Em seus termos, “Mammalia” se propõe como um sonho febril – e neste sentido, é até possível dizer que ela funcione. Porém, a tendência do filme de recorrer a sequências desconexas que se delongam e parecem não contribuir para o todo é frustrante. Separadamente, algumas das cenas até apontam para o que este filme poderia ser. Juntas, elas diminuem a força da trama.  

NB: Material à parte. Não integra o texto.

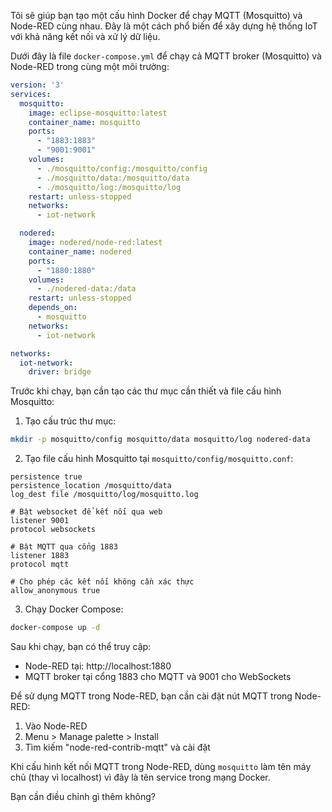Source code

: Tôi sẽ giúp bạn tạo một cấu hình Docker để chạy MQTT (Mosquitto) và Node-RED cùng nhau. Đây là một cách phổ biến để xây dựng hệ thống IoT với khả năng kết nối và xử lý dữ liệu.

Dưới đây là file `docker-compose.yml` để chạy cả MQTT broker (Mosquitto) và Node-RED trong cùng một môi trường:

```yaml
version: '3'
services:
  mosquitto:
    image: eclipse-mosquitto:latest
    container_name: mosquitto
    ports:
      - "1883:1883"
      - "9001:9001"
    volumes:
      - ./mosquitto/config:/mosquitto/config
      - ./mosquitto/data:/mosquitto/data
      - ./mosquitto/log:/mosquitto/log
    restart: unless-stopped
    networks:
      - iot-network

  nodered:
    image: nodered/node-red:latest
    container_name: nodered
    ports:
      - "1880:1880"
    volumes:
      - ./nodered-data:/data
    restart: unless-stopped
    depends_on:
      - mosquitto
    networks:
      - iot-network

networks:
  iot-network:
    driver: bridge
```

Trước khi chạy, bạn cần tạo các thư mục cần thiết và file cấu hình Mosquitto:

1. Tạo cấu trúc thư mục:

```bash
mkdir -p mosquitto/config mosquitto/data mosquitto/log nodered-data
```

2. Tạo file cấu hình Mosquitto tại `mosquitto/config/mosquitto.conf`:

```
persistence true
persistence_location /mosquitto/data
log_dest file /mosquitto/log/mosquitto.log

# Bật websocket để kết nối qua web
listener 9001
protocol websockets

# Bật MQTT qua cổng 1883
listener 1883
protocol mqtt

# Cho phép các kết nối không cần xác thực
allow_anonymous true
```

3. Chạy Docker Compose:

```bash
docker-compose up -d
```

Sau khi chạy, bạn có thể truy cập:
- Node-RED tại: http://localhost:1880
- MQTT broker tại cổng 1883 cho MQTT và 9001 cho WebSockets

Để sử dụng MQTT trong Node-RED, bạn cần cài đặt nút MQTT trong Node-RED:
1. Vào Node-RED
2. Menu > Manage palette > Install
3. Tìm kiếm "node-red-contrib-mqtt" và cài đặt

Khi cấu hình kết nối MQTT trong Node-RED, dùng `mosquitto` làm tên máy chủ (thay vì localhost) vì đây là tên service trong mạng Docker.

Bạn cần điều chỉnh gì thêm không?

Durante os 88 minutos de projeção, o espectador pode perceber um leve avanço narrativo, mas é difícil se conectar com as imagens. Quando uma conclusão (novamente, muito simbólica) tenta dar um sentido às desventuras do protagonista, ela se mostra tão aleatória quanto tudo o que a precede. A masculinidade oferece material farto para críticas, mas como “Mammalia” prefere estilo à substância, pouco de seu sonho febril sobrevive ao acender das luzes.